In 2016, glamping is in and insects are out.
Glamorous camping (or glamping) combines the excitement of a rugged outdoor adventure with the creature comforts of a luxury retreat.
Below we dive into this new dimension of adventure travel, explore the most serene destinations in the world, and share some tips on how to get the most out of your glamping experience.
Recreational camping has been a favourite Western pastime for over 100 years. It’s believed that British traveller, Thomas Hiram Holding, popularised the activity and brought it to the masses. He even wrote the first ever Camper’s Handbook in 1908.
Today, camping is big business, with thousands of outdoor adventurers sleeping at caravan parks and campgrounds across Australia and New Zealand each year.

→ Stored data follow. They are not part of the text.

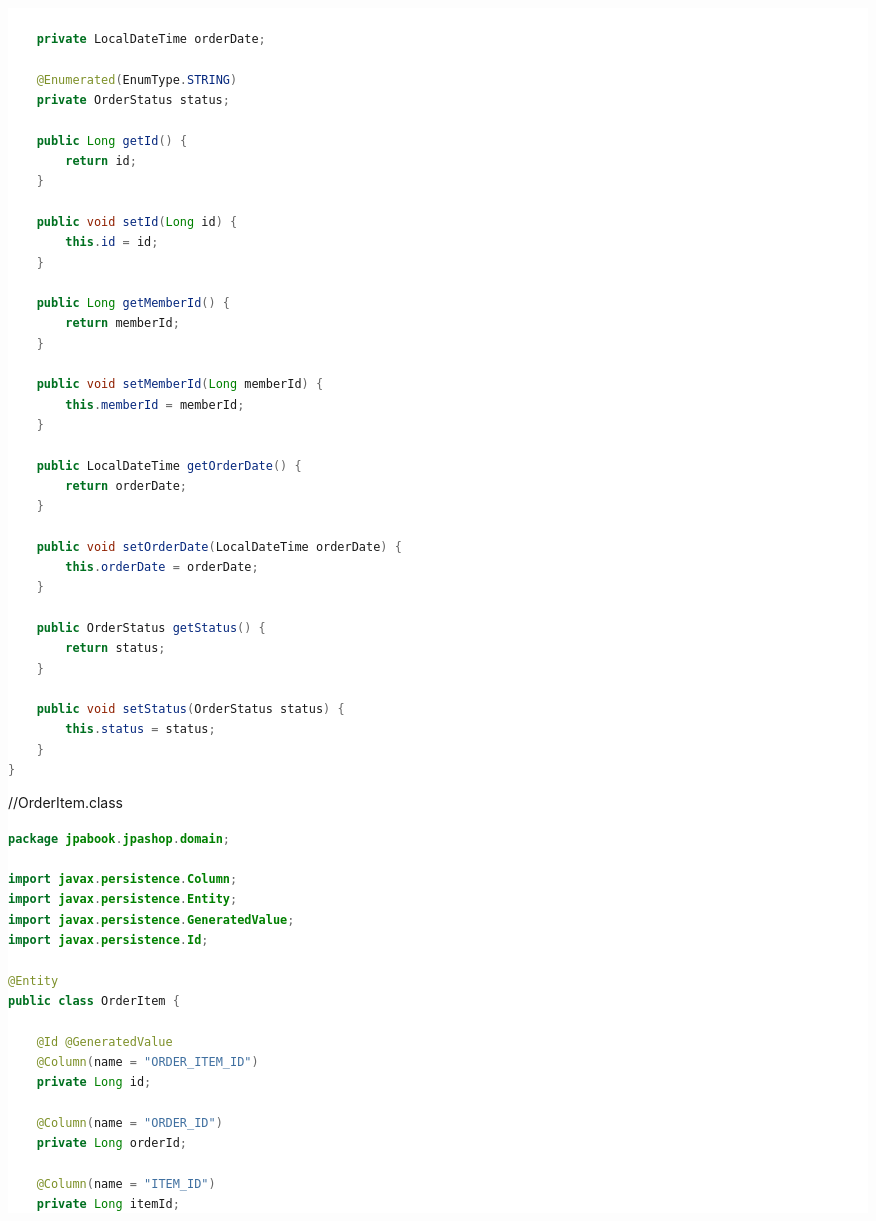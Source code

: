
 ```java

    private LocalDateTime orderDate;

    @Enumerated(EnumType.STRING)
    private OrderStatus status;

    public Long getId() {
        return id;
    }

    public void setId(Long id) {
        this.id = id;
    }

    public Long getMemberId() {
        return memberId;
    }

    public void setMemberId(Long memberId) {
        this.memberId = memberId;
    }

    public LocalDateTime getOrderDate() {
        return orderDate;
    }

    public void setOrderDate(LocalDateTime orderDate) {
        this.orderDate = orderDate;
    }

    public OrderStatus getStatus() {
        return status;
    }

    public void setStatus(OrderStatus status) {
        this.status = status;
    }
}

```

//OrderItem.class

```java
package jpabook.jpashop.domain;

import javax.persistence.Column;
import javax.persistence.Entity;
import javax.persistence.GeneratedValue;
import javax.persistence.Id;

@Entity
public class OrderItem {

    @Id @GeneratedValue
    @Column(name = "ORDER_ITEM_ID")
    private Long id;

    @Column(name = "ORDER_ID")
    private Long orderId;

    @Column(name = "ITEM_ID")
    private Long itemId;

```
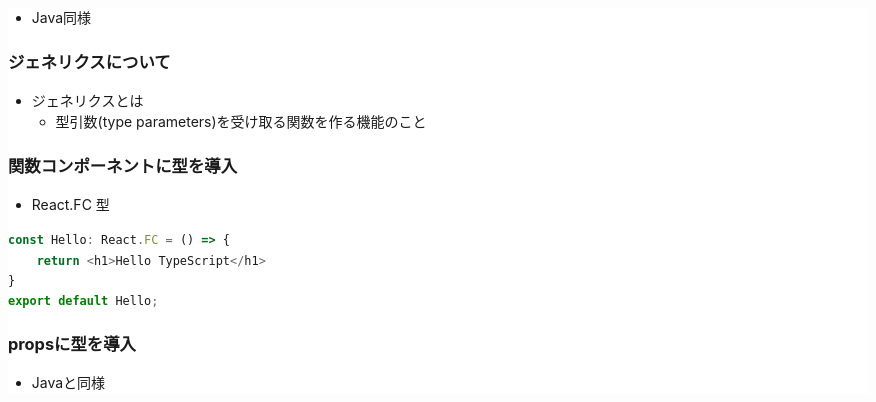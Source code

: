 - Java同様
### ジェネリクスについて
- ジェネリクスとは
  - 型引数(type parameters)を受け取る関数を作る機能のこと
### 関数コンポーネントに型を導入
- React.FC 型
``` javascript
const Hello: React.FC = () => {
    return <h1>Hello TypeScript</h1>
}
export default Hello;
```
### propsに型を導入
- Javaと同様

It seems everybody wants a piece of the open sky, the wind in the trees and marshmallows over the fire. However, not everybody wants to rough it like Thomas Holding did. Some people prefer a hot shower and an online movie over a half-inflated mattress and an old sleeping bag.
The idea that camping can be comfortable, even luxurious, is a modern chapter in the colourful history of the camping movement. Internet users began to search for the term ‘glamping’ online in early 2007, and by 2010 it was a certified hit.
According to GlampingHub.com, tree houses, tipis, caves, cabins, cabooses, cottages and camper vans are all popular accommodation options for the camper who wants more relaxation than rough sleeping.
Even the humble tent can now be fitted out with a double bed, bath and the all important internet connection. Glampers don’t need to handle organising this themselves, of course. They simply book the tent like they would a hotel room online.
While luxuries like these may seem at odds to the essence of camping, one thing remains - getting out of the office and into the great outdoors. Glamping just makes it all a little more… comfortable.
Nature doesn’t stop
However, it’s important to remember that if you embark on a glamping experience, you don’t become immune to the risks involved in a traditional camping holiday. Accommodation options like tree houses, tipis, caves and wood cabins still present dangers, no matter how luxurious they are inside.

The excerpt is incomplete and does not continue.